999.305: Businesses need to provide notice of collection of personal information

  • Commentary: yes, this law means businesses. CCPA doesn’t apply to non-profits (and that doesn’t just mean charities. That includes things like political action committees, which can continue to do incredibly aggressive things with personal data) or the government (the amount of information that city governments have about, say, your movements is growing. I’d love for that to have restrictions placed on it.). I am not happy about this particular choice, which is definitely a pragmatic choice, not a principled one. It also doesn’t apply to businesses which don’t make enough money and don’t “sell” enough user data.
  • Fix: 999.305(a1b) Use a format that draws the consumer’s attention to the notice and makes the notice readable, including on smaller screens, if applicable.
    • Note: I can find nothing in the actual CCPA which requires “drawing the consumer’s attention.” My worry here is that websites are going to go over the top with this and do something like implement a European cookie banner sort of situation. That wouldn’t be appropriate from a UX point of view as this is a notice, not a consent and it’s going to be on literally every website. People will get blind to these approximately immediately and start clicking “whatever go away”, which has two bad effects:
      • 1. Someone skeevy can add an extra consent into the banner that people effectively won’t see.
      • 2. This makes much less effective one of the techniques we have to notify users of new, important information (like a potential security breach, for example, or a change in service, or the like).
    • Fix: Change to “make clearly visible”. A stronger statement would be to require that this is visible on the initial load of the page, even on smaller screens.
  • Commentary: 999.305. I’m not going to mention this every time it crops up, but I’m really happy to see that this notice is required: a) in all of the normal languages in which a business operates and b) in accessible formats. Everyone is entitled to privacy protections.
  • Minor fix: 999.305(a2d) At a minimum, provide information on how a consumer with a disability may access the notice in an alternative format. 
    • … that notice should be accessible unless there’s a very good reason why that’s not possible, otherwise how is someone supposed to know to where to look for that alternative format?
  • Commentary: 999.305(a3) A business shall not use a consumer’s personal information for any purpose other than those disclosed in the notice at collection. If the business intends to use a consumer’s personal information for a purpose that was not previously disclosed to the consumer in the notice at collection, the business shall directly notify the consumer of this new use and obtain explicit consent from the consumer to use it for this new purpose.
    • Note that the business purposes are basically “a few normal things that everyone had better be doing” “a few ads things” and “MAKE YOUR SERVICE GO”. I’ll talk about them in more depth when we get there, but don’t expect to see this kind of notice cropping up much at all.

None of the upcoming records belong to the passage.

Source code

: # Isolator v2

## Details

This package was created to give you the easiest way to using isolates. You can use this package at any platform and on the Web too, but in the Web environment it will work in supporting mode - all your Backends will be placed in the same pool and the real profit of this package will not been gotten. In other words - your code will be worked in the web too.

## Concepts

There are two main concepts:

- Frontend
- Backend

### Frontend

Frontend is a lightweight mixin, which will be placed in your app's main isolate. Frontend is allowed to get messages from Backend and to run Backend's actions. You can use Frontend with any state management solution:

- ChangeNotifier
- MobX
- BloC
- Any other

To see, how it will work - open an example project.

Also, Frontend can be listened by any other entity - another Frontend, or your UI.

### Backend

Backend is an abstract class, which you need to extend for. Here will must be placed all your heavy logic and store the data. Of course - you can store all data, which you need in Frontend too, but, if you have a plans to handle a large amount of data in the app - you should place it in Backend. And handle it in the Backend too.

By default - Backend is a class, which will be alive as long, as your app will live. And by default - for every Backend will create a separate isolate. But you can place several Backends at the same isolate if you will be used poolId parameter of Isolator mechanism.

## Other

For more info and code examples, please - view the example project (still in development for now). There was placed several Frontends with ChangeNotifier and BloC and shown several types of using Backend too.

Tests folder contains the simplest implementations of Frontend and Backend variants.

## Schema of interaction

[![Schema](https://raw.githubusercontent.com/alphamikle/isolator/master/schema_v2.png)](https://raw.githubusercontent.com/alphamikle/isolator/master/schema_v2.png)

999.306: Businesses need to provide a method (including a link) to opt out of current or future “sale” of personal information.

  • Commentary: Sale doesn’t just mean sale in the normal meaning of that word where one trades something for money. Note also that “sale” is not defined in the section with definitions. In the CCPA itself it is defined as:
    •  “Sell,” “selling,” “sale,” or “sold,” means selling, renting, releasing, disclosing, disseminating, making available, transferring, or otherwise communicating orally, in writing, or by electronic or other means, a consumer’s personal information by the business to another business or a third party for monetary or other valuable consideration.
    • There are several exemptions, such as sharing personal information with a service provider for the purposes of providing the service, but this is extremely broad.
  • Commentary:
    • Note that a link with the specific words “Do Not Sell My Personal Information” or “Do Not Sell My Info” has to go on the webpage/mobile app landing page. No word on whether it’s allowed not to capitalize Literally Every Word.
    • Expect a lot of mostly-hidden signs with these links on them, as companies which substantially interact with computers offline have to post notice (signs or flyers). There are already a bunch of these signs up saying that they’re taking video footage of you (and using it for everything from fighting shoplifting to facial recognition) and I bet you’ve literally never noticed those signs; this probably won’t be more effective. Like ISPs, brick and mortar stores could really use some more effective privacy rules.
  • 999.306(c4) — this notice of the right to opt out must include a list of any proof required. This will really push companies towards very, very structured ways of verifying identity. Sometimes that’s good (because flexible processes can be used to move the goalposts on people). Sometimes that’s bad (because people with less traditional paperwork will not have the ability to exercise give the company assurance that they are, in fact, who they claim they are).
    • Might want to consider: List the data used for the standard proof path, but allow other paths to proof optionally. (Note that there is a real tradeoff in terms of security and flexibility here; you need someone who understands the threat models in details to come up with a safe new path. There are not enough of them and they’re too expensive to staff a call center. Secure proof can be flexible or it can scale, not both.)
  • Commentary: In addition to those links you can also use a special, not-yet-designed button/logo. I’m not sure why one would, as it would clutter up the webpage and take precious mobile pixels.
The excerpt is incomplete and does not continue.